> **WORK ITEM**
In the entries that follow, find the word "handleClose" and report each line it is on.

Plain-text document sources:
= Beginning of Section =

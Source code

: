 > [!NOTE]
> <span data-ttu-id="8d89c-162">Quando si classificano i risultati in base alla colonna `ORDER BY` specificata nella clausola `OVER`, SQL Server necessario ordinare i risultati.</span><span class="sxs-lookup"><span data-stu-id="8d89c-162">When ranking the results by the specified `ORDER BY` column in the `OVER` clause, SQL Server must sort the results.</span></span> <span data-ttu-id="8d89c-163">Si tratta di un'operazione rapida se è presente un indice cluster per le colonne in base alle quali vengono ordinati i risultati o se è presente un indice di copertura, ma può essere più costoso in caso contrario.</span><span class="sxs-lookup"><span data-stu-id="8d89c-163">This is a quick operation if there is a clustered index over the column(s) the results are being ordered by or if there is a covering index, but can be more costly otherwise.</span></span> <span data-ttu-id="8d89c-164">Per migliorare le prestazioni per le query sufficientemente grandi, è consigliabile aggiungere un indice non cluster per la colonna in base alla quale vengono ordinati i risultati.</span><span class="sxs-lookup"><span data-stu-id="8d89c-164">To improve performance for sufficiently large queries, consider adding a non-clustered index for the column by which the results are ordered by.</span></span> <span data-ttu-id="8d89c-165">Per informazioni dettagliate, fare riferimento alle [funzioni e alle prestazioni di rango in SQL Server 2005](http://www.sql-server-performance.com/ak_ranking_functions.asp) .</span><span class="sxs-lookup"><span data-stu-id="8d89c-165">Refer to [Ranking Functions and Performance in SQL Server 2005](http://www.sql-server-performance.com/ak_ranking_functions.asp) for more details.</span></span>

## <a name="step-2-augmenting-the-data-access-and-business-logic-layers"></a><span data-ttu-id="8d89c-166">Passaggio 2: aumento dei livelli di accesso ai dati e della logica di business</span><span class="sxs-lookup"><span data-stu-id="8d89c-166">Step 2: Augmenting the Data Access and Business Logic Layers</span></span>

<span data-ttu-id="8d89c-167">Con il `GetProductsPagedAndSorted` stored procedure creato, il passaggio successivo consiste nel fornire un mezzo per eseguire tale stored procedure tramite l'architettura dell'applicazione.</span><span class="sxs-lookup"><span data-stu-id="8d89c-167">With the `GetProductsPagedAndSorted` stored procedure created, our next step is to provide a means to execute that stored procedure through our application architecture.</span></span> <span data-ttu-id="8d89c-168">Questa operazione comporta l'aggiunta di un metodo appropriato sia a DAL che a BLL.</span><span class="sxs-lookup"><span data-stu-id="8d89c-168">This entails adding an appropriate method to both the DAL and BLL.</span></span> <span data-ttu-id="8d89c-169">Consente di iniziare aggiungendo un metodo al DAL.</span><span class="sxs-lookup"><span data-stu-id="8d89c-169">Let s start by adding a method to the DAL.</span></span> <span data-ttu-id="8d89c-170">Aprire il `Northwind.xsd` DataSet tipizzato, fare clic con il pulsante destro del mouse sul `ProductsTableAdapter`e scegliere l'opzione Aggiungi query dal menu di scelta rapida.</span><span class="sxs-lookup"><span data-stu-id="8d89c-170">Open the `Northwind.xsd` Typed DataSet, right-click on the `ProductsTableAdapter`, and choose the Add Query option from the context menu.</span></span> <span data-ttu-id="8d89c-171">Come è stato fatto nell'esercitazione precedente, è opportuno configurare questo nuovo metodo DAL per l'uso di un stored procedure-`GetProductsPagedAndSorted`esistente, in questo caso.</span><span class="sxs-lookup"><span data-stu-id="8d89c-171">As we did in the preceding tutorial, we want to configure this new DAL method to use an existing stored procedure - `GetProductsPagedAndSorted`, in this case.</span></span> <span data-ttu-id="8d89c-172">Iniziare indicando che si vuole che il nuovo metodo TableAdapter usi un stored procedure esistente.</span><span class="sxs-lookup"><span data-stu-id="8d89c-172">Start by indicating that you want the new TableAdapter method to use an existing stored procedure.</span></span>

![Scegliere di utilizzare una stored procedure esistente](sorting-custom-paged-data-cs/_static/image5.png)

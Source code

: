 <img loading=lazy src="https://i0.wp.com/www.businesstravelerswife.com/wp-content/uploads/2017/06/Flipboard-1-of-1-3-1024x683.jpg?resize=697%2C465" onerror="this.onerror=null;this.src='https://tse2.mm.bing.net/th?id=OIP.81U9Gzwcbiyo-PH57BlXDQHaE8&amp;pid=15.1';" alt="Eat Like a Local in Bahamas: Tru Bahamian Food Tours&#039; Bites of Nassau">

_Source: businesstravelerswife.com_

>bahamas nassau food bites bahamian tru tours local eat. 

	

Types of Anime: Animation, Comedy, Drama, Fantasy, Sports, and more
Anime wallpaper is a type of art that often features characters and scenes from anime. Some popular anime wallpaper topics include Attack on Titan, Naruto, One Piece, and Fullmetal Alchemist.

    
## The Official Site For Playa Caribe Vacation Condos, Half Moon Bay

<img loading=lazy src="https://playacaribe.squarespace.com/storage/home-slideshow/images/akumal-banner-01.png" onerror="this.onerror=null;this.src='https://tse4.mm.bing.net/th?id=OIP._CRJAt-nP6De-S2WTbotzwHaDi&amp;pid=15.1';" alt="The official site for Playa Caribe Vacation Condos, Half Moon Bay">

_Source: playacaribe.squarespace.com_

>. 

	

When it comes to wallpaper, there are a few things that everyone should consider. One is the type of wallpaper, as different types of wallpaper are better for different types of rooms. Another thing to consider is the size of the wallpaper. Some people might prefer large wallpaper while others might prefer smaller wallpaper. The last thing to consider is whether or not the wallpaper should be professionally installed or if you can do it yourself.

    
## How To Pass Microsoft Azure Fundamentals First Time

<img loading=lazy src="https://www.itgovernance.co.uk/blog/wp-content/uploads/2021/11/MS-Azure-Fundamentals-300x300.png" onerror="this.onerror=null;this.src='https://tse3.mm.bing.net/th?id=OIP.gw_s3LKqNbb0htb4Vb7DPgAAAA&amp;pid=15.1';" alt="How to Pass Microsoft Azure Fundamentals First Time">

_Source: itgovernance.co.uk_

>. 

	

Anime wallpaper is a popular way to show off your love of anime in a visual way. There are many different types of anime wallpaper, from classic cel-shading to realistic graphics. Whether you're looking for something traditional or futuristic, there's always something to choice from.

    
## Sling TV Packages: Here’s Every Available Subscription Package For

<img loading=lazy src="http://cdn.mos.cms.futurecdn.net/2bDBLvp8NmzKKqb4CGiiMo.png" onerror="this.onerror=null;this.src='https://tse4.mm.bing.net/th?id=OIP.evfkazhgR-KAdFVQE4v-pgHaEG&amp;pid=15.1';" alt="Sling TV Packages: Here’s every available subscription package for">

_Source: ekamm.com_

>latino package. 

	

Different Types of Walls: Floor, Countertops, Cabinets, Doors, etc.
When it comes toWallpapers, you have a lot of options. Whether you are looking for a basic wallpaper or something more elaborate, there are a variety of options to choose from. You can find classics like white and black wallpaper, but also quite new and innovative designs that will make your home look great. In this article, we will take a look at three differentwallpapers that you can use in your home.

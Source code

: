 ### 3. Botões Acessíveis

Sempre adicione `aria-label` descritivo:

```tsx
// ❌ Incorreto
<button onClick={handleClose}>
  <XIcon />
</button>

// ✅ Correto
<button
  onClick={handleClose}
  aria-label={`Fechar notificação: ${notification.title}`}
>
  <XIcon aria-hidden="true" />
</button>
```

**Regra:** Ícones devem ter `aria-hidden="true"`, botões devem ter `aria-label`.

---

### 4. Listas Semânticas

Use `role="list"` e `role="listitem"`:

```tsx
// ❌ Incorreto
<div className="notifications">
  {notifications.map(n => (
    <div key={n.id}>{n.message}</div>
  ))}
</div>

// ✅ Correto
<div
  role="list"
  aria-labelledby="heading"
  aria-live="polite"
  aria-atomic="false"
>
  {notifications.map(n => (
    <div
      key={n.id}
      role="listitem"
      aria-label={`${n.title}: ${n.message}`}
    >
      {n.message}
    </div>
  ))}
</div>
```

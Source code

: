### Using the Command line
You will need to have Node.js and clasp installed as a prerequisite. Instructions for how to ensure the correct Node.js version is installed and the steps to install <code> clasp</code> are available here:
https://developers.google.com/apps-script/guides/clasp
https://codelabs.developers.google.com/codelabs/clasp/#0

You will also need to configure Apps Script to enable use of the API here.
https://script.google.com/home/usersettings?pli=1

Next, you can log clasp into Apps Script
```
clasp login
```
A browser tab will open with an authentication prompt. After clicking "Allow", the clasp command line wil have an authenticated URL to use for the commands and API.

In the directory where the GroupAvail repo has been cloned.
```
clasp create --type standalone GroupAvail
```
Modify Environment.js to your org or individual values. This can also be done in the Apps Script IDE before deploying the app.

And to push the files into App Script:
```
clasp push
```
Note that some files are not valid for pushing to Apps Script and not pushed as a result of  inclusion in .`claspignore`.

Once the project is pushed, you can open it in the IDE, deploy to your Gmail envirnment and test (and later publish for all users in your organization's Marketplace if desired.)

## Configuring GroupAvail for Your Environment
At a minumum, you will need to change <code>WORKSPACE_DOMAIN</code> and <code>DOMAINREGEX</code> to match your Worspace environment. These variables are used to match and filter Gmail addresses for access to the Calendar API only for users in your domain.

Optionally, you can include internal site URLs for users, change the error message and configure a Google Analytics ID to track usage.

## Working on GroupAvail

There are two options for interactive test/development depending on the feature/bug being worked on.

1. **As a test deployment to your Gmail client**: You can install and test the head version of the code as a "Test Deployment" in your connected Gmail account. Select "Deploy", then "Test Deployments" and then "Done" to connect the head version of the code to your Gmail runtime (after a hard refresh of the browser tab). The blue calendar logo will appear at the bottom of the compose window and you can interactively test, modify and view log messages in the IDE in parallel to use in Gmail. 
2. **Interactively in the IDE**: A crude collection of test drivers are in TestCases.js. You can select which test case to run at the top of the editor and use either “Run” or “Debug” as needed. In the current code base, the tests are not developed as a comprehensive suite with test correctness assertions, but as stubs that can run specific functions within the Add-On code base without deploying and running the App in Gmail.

= End of Section =

> **SOLUTION TO THIS EXERCISE**
<button onClick={handleClose}>
  onClick={handleClose}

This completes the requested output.